**AIM OF THE TASK:** Which lines of the entries below run from the one holding "It turns out" to the one holding "The idea is", inclusive? Set down exactly those lines and no others.
[[ DATASET RECORDS open ]]
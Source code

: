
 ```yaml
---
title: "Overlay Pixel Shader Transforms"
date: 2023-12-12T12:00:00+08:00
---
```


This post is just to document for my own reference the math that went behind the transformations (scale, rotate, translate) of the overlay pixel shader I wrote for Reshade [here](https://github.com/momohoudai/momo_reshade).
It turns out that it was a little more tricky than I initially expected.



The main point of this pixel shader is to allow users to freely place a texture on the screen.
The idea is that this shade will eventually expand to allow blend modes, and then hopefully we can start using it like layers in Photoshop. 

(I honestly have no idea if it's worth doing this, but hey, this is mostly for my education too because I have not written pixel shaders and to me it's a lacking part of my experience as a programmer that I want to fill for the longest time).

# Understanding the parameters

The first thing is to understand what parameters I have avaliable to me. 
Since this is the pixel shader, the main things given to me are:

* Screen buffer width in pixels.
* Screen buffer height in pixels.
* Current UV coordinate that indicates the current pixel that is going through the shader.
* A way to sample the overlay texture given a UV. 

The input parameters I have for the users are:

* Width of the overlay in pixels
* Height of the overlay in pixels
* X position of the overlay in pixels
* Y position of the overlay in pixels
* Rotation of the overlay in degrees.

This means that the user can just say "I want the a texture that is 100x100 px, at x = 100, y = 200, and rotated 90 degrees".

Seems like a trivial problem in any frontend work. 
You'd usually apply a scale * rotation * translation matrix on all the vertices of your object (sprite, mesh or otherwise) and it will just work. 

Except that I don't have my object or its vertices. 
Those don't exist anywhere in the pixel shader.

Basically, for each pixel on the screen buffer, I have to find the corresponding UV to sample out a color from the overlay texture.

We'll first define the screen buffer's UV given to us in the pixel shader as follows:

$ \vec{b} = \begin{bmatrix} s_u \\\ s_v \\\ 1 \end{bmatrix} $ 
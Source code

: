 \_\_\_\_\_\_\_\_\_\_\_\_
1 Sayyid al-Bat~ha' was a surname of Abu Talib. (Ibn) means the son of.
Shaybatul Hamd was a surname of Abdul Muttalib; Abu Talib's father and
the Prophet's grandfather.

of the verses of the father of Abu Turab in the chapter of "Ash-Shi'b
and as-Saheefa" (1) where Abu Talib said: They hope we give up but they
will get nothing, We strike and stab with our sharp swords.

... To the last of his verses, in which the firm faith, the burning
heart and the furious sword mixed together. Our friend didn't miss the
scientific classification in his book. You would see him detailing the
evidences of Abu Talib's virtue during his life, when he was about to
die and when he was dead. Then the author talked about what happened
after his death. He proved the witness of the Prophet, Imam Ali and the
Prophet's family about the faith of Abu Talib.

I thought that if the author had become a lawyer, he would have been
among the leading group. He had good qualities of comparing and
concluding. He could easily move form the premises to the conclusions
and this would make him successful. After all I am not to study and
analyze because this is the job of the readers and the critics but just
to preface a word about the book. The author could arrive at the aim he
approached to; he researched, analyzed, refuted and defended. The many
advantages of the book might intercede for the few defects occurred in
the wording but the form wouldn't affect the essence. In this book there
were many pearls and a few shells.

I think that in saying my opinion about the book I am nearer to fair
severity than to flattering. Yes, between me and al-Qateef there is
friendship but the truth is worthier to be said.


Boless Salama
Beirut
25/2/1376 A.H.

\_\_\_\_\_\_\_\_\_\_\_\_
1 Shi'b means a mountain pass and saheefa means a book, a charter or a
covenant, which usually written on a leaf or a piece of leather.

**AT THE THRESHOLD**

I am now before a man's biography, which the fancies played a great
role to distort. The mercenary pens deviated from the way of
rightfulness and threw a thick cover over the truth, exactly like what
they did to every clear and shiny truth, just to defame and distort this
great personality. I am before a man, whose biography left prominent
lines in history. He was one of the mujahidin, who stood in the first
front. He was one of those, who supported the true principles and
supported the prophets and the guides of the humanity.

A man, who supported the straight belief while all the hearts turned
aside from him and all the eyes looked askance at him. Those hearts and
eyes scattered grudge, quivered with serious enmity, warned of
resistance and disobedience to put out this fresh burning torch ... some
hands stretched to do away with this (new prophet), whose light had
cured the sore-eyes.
[[ DATASET RECORDS closed ]]
**RESPONSE FOR THIS EXERCISE:**
It turns out that it was a little more tricky than I initially expected.



The main point of this pixel shader is to allow users to freely place a texture on the screen.
The idea is that this shade will eventually expand to allow blend modes, and then hopefully we can start using it like layers in Photoshop. 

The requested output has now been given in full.